SBA 7(a) and 504: a discretionary rule, a non-negotiable expectation
The governing edition of SBA's operating procedure is SOP 50 10 8, effective June 1, 2025, which replaced SOP 50 10 7.1 and carries a technical update effective March 1, 2026. It is the operative manual through mid-2026. Read literally, its feasibility hook is discretionary: the SBA may require a study, and it sits in the rulebook beside appraisals and surveys as a tool the lender can invoke rather than a universal mandate. In practice, the discretion is narrow. Lenders and SBA quality reviewers expect a study wherever projections, not operating history, carry the credit — startups, ground-up construction or major expansion, complete changes of ownership, and, above all, special-purpose property.
The SOP defines special-purpose property as "a limited market property with a unique physical design, special construction materials, or a layout that restricts its utility to the specific use for which it was built," and its examples read like a list of the busiest independent-feasibility asset classes: hotels, car washes, gas stations, and assisted-living facilities among them. For special-purpose property, SBA treats the appraisal and the feasibility study as separate deliverables answering separate tests — the appraisal supporting the collateral test, the feasibility study the cash-flow test.
Where a going concern is involved, the SOP requires the appraisal be performed by a Certified General Real Property Appraiser who has completed no fewer than four going-concern appraisals of equivalent special-use property within the last 36 months, with value allocated separately to land, building, equipment, and intangible assets. On repayment, a standard 7(a) loan must show a DSCR of at least 1.15x, with operating cash flow defined as EBITDA; 7(a) small loans of $350,000 or less must clear 1.10x under the March 1, 2026 update; and a global cash-flow analysis is required wherever affiliates are involved. Miss any of these and the credit is not merely weak. It is non-conforming.

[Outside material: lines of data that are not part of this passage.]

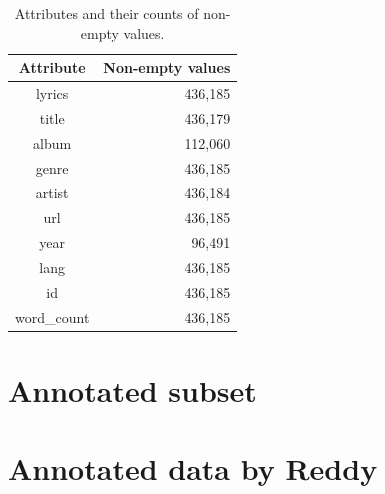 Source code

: \begin{table}[h!]
	\centering
	\begin{tabular}{| c | r |} 
		\hline
		Attribute & Non-empty values \\ [0.5ex] 
		\hline
		lyrics & 436,185 \\
		title & 436,179 \\
		album & 112,060 \\
		genre & 436,185 \\ 
		artist & 436,184 \\ 
		url & 436,185 \\
		year & 96,491 \\ 
		lang & 436,185 \\
		id & 436,185 \\
		word\_count & 436,185 \\
		\hline
	\end{tabular}
	\caption{Attributes and their counts of non-empty values.}
	\label{stats_nonempty_values}
\end{table}

\section{Annotated subset}

\section{Annotated data by Reddy}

USDA's 7 CFR Part 5001: the most explicit mandate in federal lending
If SBA's requirement is discretionary, USDA's is the opposite — the most explicit and quotable feasibility mandate in federal lending. 7 CFR Part 5001, the codified home of the OneRD Guaranteed Loan Initiative, took effect October 1, 2020, consolidating six legacy regimes, including the old Business and Industry (B&I) rules at 7 CFR Part 4279 Subpart B. That consolidation matters, because most online guidance about "B&I feasibility requirements" still cites regulations that no longer govern current origination. Section 5001.3 defines a feasibility study as "a report including an opinion or finding conducted by an independent qualified consultant(s) evaluating the economic, market, technical, financial, and management feasibility of the proposed project or operation in terms of its expectation for success as outlined in appendix A to subpart D of this part."
The trigger is mechanical, not judgmental. Under 7 CFR 5001.306(a)(3)(i), a feasibility study by an independent qualified consultant acceptable to the Agency is mandatory for any B&I guaranteed loan greater than $1,000,000 to a new business — itself a regulatory term of art, defined in §5001.3 as a business in operation less than one full year, or one operating at least a year but not yet at full operational capacity or stable operations. For loans of $1,000,000 or less, the Agency may require a study under §5001.304(a)(4)/(ii) where the lender's own analysis cannot establish technical feasibility, market feasibility, or economic viability, or where the project significantly affects an existing borrower's historic cash flow. Community Facilities financing splits under §5001.304 into a lighter financial feasibility analysis — available under three safe harbors, including loans of $25 million or less to existing facilities — and a heavier financial feasibility study with examination opinion, prepared to AICPA attestation standards by a consultant carrying professional liability insurance. For REAP, §5001.307 scales the technical report to project cost and reserves a full study for cases the lender or Agency deems necessary.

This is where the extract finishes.